What you are asked to do:
From the listing below, copy out every line where the word "SELECT" appears.

Data excerpts:
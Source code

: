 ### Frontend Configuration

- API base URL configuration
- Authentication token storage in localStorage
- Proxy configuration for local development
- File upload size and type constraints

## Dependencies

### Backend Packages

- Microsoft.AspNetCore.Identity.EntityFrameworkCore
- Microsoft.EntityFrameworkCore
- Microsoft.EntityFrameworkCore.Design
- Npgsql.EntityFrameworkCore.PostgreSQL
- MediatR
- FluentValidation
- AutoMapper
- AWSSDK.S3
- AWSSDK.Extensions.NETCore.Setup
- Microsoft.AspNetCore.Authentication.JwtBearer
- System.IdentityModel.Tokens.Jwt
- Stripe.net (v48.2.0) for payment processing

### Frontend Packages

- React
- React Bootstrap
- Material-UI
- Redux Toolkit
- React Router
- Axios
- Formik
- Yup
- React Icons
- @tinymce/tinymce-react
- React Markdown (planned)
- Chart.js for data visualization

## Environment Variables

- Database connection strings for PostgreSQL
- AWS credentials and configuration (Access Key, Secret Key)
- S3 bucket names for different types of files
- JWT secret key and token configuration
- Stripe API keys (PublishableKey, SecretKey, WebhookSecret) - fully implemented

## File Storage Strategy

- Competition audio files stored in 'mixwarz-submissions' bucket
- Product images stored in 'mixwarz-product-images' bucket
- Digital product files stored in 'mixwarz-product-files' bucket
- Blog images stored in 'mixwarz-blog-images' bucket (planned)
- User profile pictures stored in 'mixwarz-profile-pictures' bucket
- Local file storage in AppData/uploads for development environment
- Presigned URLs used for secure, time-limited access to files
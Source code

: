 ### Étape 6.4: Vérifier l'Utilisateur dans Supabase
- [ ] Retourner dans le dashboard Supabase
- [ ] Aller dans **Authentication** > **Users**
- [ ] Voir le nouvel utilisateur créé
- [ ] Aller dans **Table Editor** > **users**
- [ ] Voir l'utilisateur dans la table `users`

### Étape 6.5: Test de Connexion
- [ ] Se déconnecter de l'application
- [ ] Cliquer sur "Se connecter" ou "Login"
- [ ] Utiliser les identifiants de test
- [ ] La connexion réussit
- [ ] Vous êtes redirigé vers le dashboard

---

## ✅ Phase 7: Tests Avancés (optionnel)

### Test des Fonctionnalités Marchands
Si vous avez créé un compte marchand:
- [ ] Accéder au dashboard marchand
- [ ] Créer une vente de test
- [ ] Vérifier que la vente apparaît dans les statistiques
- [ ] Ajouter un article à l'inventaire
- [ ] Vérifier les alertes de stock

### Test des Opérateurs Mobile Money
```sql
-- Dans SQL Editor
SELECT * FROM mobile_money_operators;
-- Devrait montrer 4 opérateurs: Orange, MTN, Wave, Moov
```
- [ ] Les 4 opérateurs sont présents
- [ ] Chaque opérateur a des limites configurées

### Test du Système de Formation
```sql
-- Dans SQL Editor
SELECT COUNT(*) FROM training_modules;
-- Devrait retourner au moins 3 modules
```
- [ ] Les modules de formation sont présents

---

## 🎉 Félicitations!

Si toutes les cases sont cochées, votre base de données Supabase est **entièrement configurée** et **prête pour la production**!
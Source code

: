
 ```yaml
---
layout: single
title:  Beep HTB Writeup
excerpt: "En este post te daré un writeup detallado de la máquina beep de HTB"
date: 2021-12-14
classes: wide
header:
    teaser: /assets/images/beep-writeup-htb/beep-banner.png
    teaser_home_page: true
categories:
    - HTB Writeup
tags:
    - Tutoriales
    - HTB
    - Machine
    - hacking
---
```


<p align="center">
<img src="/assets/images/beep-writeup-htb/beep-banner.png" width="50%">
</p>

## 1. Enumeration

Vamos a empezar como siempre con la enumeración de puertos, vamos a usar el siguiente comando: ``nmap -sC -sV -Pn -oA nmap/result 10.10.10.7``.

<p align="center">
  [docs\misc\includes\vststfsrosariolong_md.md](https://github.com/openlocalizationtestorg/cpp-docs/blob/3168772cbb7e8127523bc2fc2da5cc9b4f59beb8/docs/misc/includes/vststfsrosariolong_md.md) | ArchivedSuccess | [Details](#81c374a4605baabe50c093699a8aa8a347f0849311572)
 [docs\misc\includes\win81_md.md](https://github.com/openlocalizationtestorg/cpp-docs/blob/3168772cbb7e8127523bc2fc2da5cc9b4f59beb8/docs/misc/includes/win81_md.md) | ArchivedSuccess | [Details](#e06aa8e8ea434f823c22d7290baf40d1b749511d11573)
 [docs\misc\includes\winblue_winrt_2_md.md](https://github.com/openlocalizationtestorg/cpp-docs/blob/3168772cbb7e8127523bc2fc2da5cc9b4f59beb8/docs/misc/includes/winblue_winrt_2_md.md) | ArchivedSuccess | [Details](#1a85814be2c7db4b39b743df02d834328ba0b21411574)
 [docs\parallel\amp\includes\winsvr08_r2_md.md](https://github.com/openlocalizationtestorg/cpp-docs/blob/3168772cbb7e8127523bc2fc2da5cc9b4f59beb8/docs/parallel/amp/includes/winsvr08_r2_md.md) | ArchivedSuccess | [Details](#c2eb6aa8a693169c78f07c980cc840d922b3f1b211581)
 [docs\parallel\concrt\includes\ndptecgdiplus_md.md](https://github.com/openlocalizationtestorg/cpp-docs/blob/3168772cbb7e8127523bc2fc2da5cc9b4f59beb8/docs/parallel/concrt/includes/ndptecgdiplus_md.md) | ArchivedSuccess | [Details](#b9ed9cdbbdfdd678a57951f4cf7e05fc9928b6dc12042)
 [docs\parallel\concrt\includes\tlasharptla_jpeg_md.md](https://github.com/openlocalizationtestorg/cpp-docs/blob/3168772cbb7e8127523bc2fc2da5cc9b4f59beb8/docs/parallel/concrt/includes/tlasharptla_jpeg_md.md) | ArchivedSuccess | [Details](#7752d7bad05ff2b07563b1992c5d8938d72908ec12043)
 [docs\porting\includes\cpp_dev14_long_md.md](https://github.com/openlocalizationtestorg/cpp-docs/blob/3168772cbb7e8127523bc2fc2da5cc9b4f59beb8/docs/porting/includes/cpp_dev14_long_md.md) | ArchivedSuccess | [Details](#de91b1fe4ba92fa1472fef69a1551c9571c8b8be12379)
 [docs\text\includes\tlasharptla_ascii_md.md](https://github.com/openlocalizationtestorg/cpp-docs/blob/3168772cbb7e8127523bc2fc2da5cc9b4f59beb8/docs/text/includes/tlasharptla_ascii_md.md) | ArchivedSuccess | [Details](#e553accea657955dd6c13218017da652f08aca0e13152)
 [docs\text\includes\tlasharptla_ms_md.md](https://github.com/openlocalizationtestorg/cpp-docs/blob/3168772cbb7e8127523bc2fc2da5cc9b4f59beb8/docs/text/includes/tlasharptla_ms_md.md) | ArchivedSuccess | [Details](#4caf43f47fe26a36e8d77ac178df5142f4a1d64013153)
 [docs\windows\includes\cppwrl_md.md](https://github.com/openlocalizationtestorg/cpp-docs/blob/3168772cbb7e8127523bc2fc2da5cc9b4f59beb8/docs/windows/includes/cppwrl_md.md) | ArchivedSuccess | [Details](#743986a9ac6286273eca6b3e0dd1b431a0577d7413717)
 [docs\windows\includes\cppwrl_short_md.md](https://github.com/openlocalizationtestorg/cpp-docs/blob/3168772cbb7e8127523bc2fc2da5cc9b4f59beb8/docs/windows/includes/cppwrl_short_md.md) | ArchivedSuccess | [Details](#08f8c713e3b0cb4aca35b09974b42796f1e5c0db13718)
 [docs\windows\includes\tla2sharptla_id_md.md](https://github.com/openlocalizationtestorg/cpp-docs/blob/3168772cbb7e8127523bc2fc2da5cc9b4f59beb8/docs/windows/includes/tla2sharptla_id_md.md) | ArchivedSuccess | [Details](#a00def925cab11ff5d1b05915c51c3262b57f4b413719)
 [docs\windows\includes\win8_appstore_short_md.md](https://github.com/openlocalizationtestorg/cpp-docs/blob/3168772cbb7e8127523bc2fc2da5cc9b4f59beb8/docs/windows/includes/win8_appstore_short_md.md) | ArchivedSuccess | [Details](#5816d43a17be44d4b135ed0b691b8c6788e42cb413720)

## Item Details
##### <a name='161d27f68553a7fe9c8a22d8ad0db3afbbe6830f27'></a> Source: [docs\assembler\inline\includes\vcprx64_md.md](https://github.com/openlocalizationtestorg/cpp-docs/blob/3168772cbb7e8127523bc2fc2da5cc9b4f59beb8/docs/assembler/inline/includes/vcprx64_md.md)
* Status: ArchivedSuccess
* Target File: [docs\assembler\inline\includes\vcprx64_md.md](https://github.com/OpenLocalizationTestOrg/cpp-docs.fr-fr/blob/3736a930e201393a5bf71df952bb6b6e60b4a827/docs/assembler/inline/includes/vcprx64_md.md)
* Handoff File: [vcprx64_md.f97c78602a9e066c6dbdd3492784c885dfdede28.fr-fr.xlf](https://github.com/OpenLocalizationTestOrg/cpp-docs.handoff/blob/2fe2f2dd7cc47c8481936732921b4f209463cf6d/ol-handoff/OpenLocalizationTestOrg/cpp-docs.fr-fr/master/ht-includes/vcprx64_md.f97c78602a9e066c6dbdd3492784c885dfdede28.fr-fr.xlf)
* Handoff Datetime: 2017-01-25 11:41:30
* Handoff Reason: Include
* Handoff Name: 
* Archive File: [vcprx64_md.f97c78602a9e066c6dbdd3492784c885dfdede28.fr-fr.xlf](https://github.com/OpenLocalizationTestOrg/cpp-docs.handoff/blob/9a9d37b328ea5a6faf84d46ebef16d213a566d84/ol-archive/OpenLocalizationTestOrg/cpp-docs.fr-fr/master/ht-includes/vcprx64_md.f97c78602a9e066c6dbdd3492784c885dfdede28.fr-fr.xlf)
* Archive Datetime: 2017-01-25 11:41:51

Solution for this problem:
SELECT * FROM mobile_money_operators;
SELECT COUNT(*) FROM training_modules;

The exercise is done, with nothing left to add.